Astrocyte-derived interleukin-3 reprograms microglia and limits Alzheimer’s disease

Communication within the glial cell ecosystem is essential to neuronal and brain health 1 – 3 . In Alzheimer’s disease, progressive neurodegeneration is characterized by β-amyloid (Aβ) deposition and neurofibrillary tau formation. The influence of glial cells on Aβ and tau accumulation and clearance is poorly understood, despite growing awareness that these are important interactions with potential for therapeutic intervention 4 , 5 . Here we show, in mice and humans, that astrocyte-sourced interleukin-3 (IL-3) reprograms microglia to ameliorate Alzheimer’s disease pathology.

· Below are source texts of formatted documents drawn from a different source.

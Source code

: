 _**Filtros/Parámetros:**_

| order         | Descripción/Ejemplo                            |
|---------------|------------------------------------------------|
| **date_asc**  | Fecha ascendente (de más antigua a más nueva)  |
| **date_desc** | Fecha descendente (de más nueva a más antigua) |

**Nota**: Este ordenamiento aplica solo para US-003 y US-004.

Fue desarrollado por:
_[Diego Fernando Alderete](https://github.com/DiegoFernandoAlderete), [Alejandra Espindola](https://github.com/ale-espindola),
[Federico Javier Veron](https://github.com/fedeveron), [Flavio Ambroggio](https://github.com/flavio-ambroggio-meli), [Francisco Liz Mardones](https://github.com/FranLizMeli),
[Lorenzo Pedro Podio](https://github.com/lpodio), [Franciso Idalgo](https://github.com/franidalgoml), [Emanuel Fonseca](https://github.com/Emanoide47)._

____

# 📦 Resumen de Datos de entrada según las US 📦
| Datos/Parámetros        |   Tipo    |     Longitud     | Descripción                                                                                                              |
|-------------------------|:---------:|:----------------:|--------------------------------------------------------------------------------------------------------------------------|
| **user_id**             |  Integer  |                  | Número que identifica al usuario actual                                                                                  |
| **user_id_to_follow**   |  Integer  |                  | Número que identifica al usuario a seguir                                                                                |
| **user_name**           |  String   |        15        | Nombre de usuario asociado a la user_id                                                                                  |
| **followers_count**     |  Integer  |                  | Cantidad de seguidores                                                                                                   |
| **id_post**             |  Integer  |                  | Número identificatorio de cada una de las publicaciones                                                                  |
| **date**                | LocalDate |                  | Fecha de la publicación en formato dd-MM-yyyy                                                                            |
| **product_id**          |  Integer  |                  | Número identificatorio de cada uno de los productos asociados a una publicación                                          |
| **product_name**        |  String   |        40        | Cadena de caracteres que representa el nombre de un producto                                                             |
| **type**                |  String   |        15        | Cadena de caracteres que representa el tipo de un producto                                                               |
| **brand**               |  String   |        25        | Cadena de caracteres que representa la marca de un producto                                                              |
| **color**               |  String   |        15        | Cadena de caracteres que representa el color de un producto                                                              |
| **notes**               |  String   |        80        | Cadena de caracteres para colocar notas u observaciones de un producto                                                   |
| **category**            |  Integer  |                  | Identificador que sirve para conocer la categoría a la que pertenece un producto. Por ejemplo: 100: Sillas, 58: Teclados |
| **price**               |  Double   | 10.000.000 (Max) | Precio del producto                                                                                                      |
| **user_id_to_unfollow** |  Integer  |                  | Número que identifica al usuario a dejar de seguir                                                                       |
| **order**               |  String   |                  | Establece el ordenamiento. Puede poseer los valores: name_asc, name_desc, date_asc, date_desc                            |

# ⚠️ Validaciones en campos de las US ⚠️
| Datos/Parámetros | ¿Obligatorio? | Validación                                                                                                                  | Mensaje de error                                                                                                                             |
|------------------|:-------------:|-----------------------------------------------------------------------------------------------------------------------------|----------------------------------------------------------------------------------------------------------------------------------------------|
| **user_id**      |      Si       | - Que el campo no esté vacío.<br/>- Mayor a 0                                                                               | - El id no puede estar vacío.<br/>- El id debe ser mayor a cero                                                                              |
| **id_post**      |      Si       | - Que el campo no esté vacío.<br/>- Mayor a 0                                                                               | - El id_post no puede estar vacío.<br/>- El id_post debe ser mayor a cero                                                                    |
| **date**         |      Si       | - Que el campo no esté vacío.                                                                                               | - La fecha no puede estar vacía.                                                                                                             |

Upon recognition of Aβ deposits, microglia augment IL-3Rɑ, IL-3’s specific receptor, rendering them responsive to IL-3. Astrocytes constitutively produce IL-3, which elicits transcriptional, morphological, and functional reprograming of microglia endowing them with an acute immune response program, enhanced motility, and the capacity to cluster and clear Aβ and tau aggregates. These changes restrict Alzheimer’s disease pathology and cognitive decline. This study identifies IL-3 as a critical mediator of astrocyte-microglia crosstalk and a node for therapeutic intervention in Alzheimer’s disease.